Bending Moment and Force calculations two beams connected

[olski1]

Hello,

I need to find the bending moment and forces at the mid point cross-sections of two separate beams connected together. One is a horizontal beam connected to the top of a vertical beam that sort of look like this:

H========
H
H
H
H

There is a UDL of 10kn/m on the top member, with the bottom of the vertical beam is fixed to the ground.

I need to find the bending moment and Forces at the midpoint cross-section of both beams separately. How would I go about doing this?

So far in my course we have only dealt with single beams that are simply supported.

My first attempt at this question was to treat them as two separate beams and firstly find the reaction bending moment at the joining of the two beams using the udl. Then I would take that moment as a acting on the end of the vertical beam and work my way from there. Does that moment act at the very tip of the upright beam or half the width down of the horizontal beam?

But honestly I am quite confused with this one... any help on the method (not answer) would be greatly appreciated :)

 

[PhanthomJay]

Hello,

I need to find the bending moment and forces at the mid point cross-sections of two separate beams connected together.

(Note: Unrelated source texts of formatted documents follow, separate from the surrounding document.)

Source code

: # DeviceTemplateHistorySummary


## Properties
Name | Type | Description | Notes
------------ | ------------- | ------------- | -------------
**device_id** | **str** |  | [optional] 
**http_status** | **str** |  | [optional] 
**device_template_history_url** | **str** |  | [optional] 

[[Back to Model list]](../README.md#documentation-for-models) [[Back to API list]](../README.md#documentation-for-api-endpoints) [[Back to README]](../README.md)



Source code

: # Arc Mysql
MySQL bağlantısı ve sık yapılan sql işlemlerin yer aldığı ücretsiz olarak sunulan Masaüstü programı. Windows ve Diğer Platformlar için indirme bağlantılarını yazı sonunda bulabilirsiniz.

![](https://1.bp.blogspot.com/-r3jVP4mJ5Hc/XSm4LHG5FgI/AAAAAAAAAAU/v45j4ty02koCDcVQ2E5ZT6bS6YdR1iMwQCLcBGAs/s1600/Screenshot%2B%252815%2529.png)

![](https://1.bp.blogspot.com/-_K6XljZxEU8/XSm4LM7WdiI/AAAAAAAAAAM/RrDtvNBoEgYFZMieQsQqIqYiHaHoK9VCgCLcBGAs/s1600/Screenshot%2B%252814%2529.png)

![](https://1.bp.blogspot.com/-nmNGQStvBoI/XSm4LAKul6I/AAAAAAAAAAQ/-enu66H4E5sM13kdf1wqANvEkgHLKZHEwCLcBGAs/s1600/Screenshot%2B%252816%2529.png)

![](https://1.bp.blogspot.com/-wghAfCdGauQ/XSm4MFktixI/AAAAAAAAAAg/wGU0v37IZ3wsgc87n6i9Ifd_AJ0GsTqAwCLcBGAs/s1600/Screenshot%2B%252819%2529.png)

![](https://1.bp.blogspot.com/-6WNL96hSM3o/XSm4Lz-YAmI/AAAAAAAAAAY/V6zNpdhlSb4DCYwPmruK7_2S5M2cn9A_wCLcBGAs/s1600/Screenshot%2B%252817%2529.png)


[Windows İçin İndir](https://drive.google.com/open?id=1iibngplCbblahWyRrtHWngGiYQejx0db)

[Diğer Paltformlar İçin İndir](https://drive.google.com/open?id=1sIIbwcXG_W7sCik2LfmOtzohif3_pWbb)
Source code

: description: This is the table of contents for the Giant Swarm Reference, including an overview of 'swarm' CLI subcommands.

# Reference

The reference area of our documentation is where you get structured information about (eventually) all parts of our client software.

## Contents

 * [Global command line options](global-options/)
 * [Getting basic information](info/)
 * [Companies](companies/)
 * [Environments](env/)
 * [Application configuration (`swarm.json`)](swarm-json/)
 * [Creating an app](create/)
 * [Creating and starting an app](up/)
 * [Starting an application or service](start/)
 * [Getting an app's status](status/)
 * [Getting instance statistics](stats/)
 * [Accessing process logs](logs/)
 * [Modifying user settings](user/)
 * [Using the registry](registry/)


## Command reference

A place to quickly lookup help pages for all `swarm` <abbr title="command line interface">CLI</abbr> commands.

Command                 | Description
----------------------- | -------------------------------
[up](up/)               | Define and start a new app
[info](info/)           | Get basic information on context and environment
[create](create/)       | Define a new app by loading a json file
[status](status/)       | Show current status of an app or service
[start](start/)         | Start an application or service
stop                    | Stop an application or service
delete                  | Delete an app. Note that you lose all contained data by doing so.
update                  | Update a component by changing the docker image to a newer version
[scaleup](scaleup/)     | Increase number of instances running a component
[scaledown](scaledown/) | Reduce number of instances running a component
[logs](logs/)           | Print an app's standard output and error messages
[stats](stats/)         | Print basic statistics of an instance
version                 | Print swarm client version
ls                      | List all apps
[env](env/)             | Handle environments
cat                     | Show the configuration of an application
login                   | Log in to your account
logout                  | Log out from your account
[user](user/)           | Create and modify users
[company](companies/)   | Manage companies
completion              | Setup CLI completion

One is a horizontal beam connected to the top of a vertical beam that sort of look like this:

H========
H
H
H
H

There is a UDL of 10kn/m on the top member, with the bottom of the vertical beam is fixed to the ground.

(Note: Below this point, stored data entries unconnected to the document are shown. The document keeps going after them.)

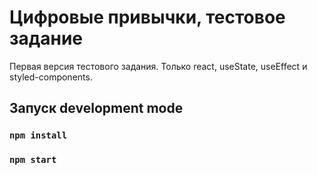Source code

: # Цифровые привычки, тестовое задание

Первая версия тестового задания. Только react, useState, useEffect и styled-components.

## Запуск development mode

### `npm install`
### `npm start`

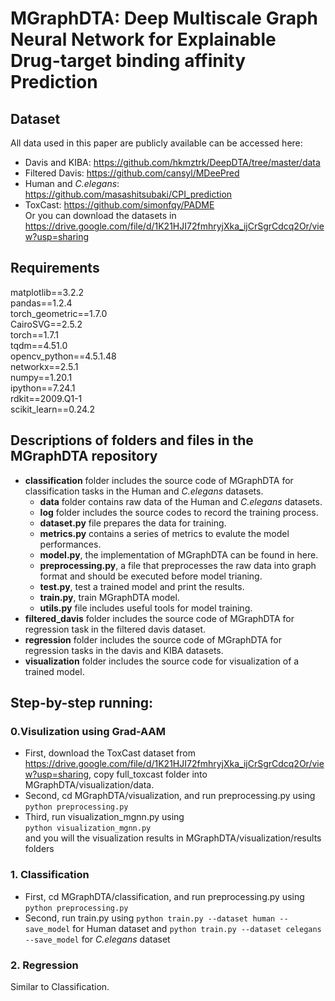 # MGraphDTA: Deep Multiscale Graph Neural Network for Explainable Drug-target binding affinity Prediction

## Dataset
All data used in this paper are publicly available can be accessed here:  
- Davis and KIBA: https://github.com/hkmztrk/DeepDTA/tree/master/data  
- Filtered Davis: https://github.com/cansyl/MDeePred
- Human and *C.elegans*: https://github.com/masashitsubaki/CPI_prediction  
- ToxCast: https://github.com/simonfqy/PADME  
Or you can download the datasets in https://drive.google.com/file/d/1K21HJI72fmhryjXka_ijCrSgrCdcq2Or/view?usp=sharing  

## Requirements  
matplotlib==3.2.2  
pandas==1.2.4  
torch_geometric==1.7.0  
CairoSVG==2.5.2  
torch==1.7.1  
tqdm==4.51.0  
opencv_python==4.5.1.48  
networkx==2.5.1  
numpy==1.20.1  
ipython==7.24.1  
rdkit==2009.Q1-1  
scikit_learn==0.24.2  

## Descriptions of folders and files in the MGraphDTA repository
* **classification** folder includes the source code of MGraphDTA for classification tasks in the Human and *C.elegans* datasets.
  + **data** folder contains raw data of the Human and *C.elegans* datasets.
  + **log** folder includes the source codes to record the training process.
  + **dataset.py** file prepares the data for training.
  + **metrics.py** contains a series of metrics to evalute the model performances.
  + **model.py**, the implementation of MGraphDTA can be found in here.
  + **preprocessing.py**, a file that preprocesses the raw data into graph format and should be executed before model trianing.
  + **test.py**, test a trained model and print the results.
  + **train.py**, train MGraphDTA model.
  + **utils.py** file includes useful tools for model training.
* **filtered_davis** folder includes the source code of MGraphDTA for regression task in the filtered davis dataset.
* **regression** folder includes the source code of MGraphDTA for regression tasks in the davis and KIBA datasets.
* **visualization** folder includes the source code for visualization of a trained model.

## Step-by-step running:  
### 0.Visulization using Grad-AAM
- First, download the ToxCast dataset from https://drive.google.com/file/d/1K21HJI72fmhryjXka_ijCrSgrCdcq2Or/view?usp=sharing, copy full_toxcast folder into MGraphDTA/visualization/data.  
- Second, cd MGraphDTA/visualization, and run preprocessing.py using  
`python preprocessing.py`  
- Third, run visualization_mgnn.py using  
`python visualization_mgnn.py`  
and you will the visualization results in MGraphDTA/visualization/results folders  

### 1. Classification  
- First, cd MGraphDTA/classification, and run preprocessing.py using  
`python preprocessing.py`  
- Second, run train.py using 
`python train.py --dataset human --save_model` for Human dataset and `python train.py --dataset celegans --save_model` for *C.elegans* dataset

### 2. Regression
Similar to Classification.




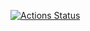 [![Actions Status](https://github.com/crimsonprince/WebMappingAssignment/workflows/Build%20and%20Deploy%20on%20Hetzner/badge.svg)](https://github.com/crimsonprince/WebMappingAssignment/actions)
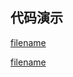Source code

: <h2>代码演示</h2>

<div class="container-demo-main">

<div class="container-demo-left">

[filename](../../src/image.html ':include :type=code  :fragment=htmldemo')

</div>

<div class="container-demo-right">

[filename](../../src/image.html ':include width=375 height=667')

</div>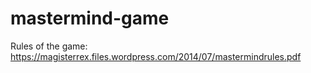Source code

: # mastermind-game
Rules of the game:
https://magisterrex.files.wordpress.com/2014/07/mastermindrules.pdf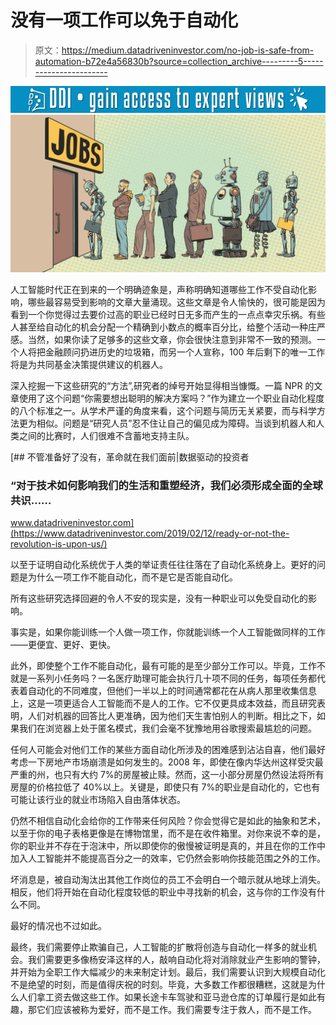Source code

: # 没有一项工作可以免于自动化

> 原文：<https://medium.datadriveninvestor.com/no-job-is-safe-from-automation-b72e4a56830b?source=collection_archive---------5----------------------->

[![](img/b8ef2947492adab66703db7ac65f40ba.png)](http://www.track.datadriveninvestor.com/1B9E)![](img/d31f34bc48d6a9dcc8ee795ba4b64899.png)

人工智能时代正在到来的一个明确迹象是，声称明确知道哪些工作不受自动化影响，哪些最容易受到影响的文章大量涌现。这些文章是令人愉快的，很可能是因为看到一个你觉得过去要价过高的职业已经时日无多而产生的一点点幸灾乐祸。有些人甚至给自动化的机会分配一个精确到小数点的概率百分比，给整个活动一种庄严感。当然，如果你读了足够多的这些文章，你会很快注意到非常不一致的预测。一个人将把金融顾问扔进历史的垃圾箱，而另一个人宣称，100 年后剩下的唯一工作将是为共同基金决策提供建议的机器人。

深入挖掘一下这些研究的“方法”,研究者的绰号开始显得相当慷慨。一篇 NPR 的文章使用了这个问题“你需要想出聪明的解决方案吗？”作为建立一个职业自动化程度的八个标准之一。从学术严谨的角度来看，这个问题与简历无关紧要，而与科学方法更为相似。问题是“研究人员”忍不住让自己的偏见成为障碍。当谈到机器人和人类之间的比赛时，人们很难不含蓄地支持主队。

[](https://www.datadriveninvestor.com/2019/02/12/ready-or-not-the-revolution-is-upon-us/) [## 不管准备好了没有，革命就在我们面前|数据驱动的投资者

### “对于技术如何影响我们的生活和重塑经济，我们必须形成全面的全球共识……

www.datadriveninvestor.com](https://www.datadriveninvestor.com/2019/02/12/ready-or-not-the-revolution-is-upon-us/) 

以至于证明自动化系统优于人类的举证责任往往落在了自动化系统身上。更好的问题是为什么一项工作不能自动化，而不是它是否能自动化。

所有这些研究选择回避的令人不安的现实是，没有一种职业可以免受自动化的影响。

事实是，如果你能训练一个人做一项工作，你就能训练一个人工智能做同样的工作——更便宜、更好、更快。

此外，即使整个工作不能自动化，最有可能的是至少部分工作可以。毕竟，工作不就是一系列小任务吗？一名医疗助理可能会执行几十项不同的任务，每项任务都代表着自动化的不同难度，但他们一半以上的时间通常都花在从病人那里收集信息上，这是一项更适合人工智能而不是人的工作。它不仅更具成本效益，而且研究表明，人们对机器的回答比人更准确，因为他们天生害怕别人的判断。相比之下，如果我们在浏览器上处于匿名模式，我们会毫不犹豫地用谷歌搜索最尴尬的问题。

任何人可能会对他们工作的某些方面自动化所涉及的困难感到沾沾自喜，他们最好考虑一下房地产市场崩溃是如何发生的。2008 年，即使在像内华达州这样受灾最严重的州，也只有大约 7%的房屋被止赎。然而，这一小部分房屋仍然设法将所有房屋的价格拉低了 40%以上。关键是，即使只有 7%的职业是自动化的，它也有可能让该行业的就业市场陷入自由落体状态。

仍然不相信自动化会给你的工作带来任何风险？你会觉得它是如此的抽象和艺术，以至于你的电子表格更像是在博物馆里，而不是在收件箱里。对你来说不幸的是，你的职业并不存在于泡沫中，所以即使你的傲慢被证明是真的，并且在你的工作中加入人工智能并不能提高百分之一的效率，它仍然会影响你技能范围之外的工作。

坏消息是，被自动淘汰出其他工作岗位的员工不会明白一个暗示就从地球上消失。相反，他们将开始在自动化程度较低的职业中寻找新的机会，这与你的工作没有什么不同。

最好的情况也不过如此。

最终，我们需要停止欺骗自己，人工智能的扩散将创造与自动化一样多的就业机会。我们需要更多像杨安泽这样的人，敲响自动化将对消除就业产生影响的警钟，并开始为全职工作大幅减少的未来制定计划。最后，我们需要认识到大规模自动化不是绝望的时刻，而是值得庆祝的时刻。毕竟，大多数工作都很糟糕，这就是为什么人们拿工资去做这些工作。如果长途卡车驾驶和亚马逊仓库的订单履行是如此有趣，那它们应该被称为爱好，而不是工作。我们需要专注于救人，而不是工作。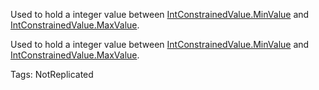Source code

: Used to hold a integer value between [IntConstrainedValue.MinValue](https://developer.roblox.com/api-reference/property/IntConstrainedValue/MinValue) and [IntConstrainedValue.MaxValue](https://developer.roblox.com/api-reference/property/IntConstrainedValue/MaxValue).
	
Used to hold a integer value between [IntConstrainedValue.MinValue](https://developer.roblox.com/api-reference/property/IntConstrainedValue/MinValue) and [IntConstrainedValue.MaxValue](https://developer.roblox.com/api-reference/property/IntConstrainedValue/MaxValue).

Tags: NotReplicated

I need to find the bending moment and Forces at the midpoint cross-section of both beams separately. How would I go about doing this?

So far in my course we have only dealt with single beams that are simply supported.

I assume you have also dealt with beams fixed at one support?

My first attempt at this question was to treat them as two separate beams and firstly find the reaction bending moment at the joining of the two beams using the udl.

you can do it this way, but don't forget the reaction force at that joint as well.

Then I would take that moment

..and force...

as a acting on the end of the vertical beam and work my way from there. Does that moment act at the very tip of the upright beam or half the width down of the horizontal beam?

For the purposes of this problem, you can use the beam centerlines for the analysis.

But honestly I am quite confused with this one... any help on the method (not answer) would be greatly appreciated :)

You should note that it it is not necessary to separate the beams when solving for the forces in the vertical beam. You can take a free body diagram at the mid point of the horiz beam to get it's internal moment and force at that point, and you can take a FBD at the midpoint of the vertical beam to get its internal force and moment

 

[olski1]

Okay thanks for your help,

For the top member which is 1m long I found:

ƩF_y=0=-10kN + R_AY => R_AY=10KN

ƩM_o=5<x>² + M_A => M_A= -5<x>²

when x = 1 => M_A=-5kNm

At the mid point section,

F=-5kN and M=-1.25KN

For the Vertical Memeber which is also 1 m long.

ƩF_x=0=-10kN + R_Bx => R_Bx=10KN

ƩM_o=-M_A + M_o => M_o= -5kNm

hence at x=0.5, M=-5knm and F=-10kN.

Just to check I ran this through F.E.A with a beam with cross section 80mm high and 40mm wide, which is the dimensions given in the problem. But I am getting slightly different results.

For example, the top member moment is 1.133kNm and the Force is 4.733kN compared to 1.25kNm and 5kN.

Why are they different? where did I go wrong?

 

[PhanthomJay]

You didn't go wrong, your calculation was excellent. When you do the computer analysis, the solution is dependent on the end connections...for example, whether the top beam frames into the vertical beam onto its top, or onto its side, will yield slightly different results, depending on how you input the member properties and lengths into the computer, and how you modeled the joint. Heck, the solution is only accurate to 1 significant figure anyway.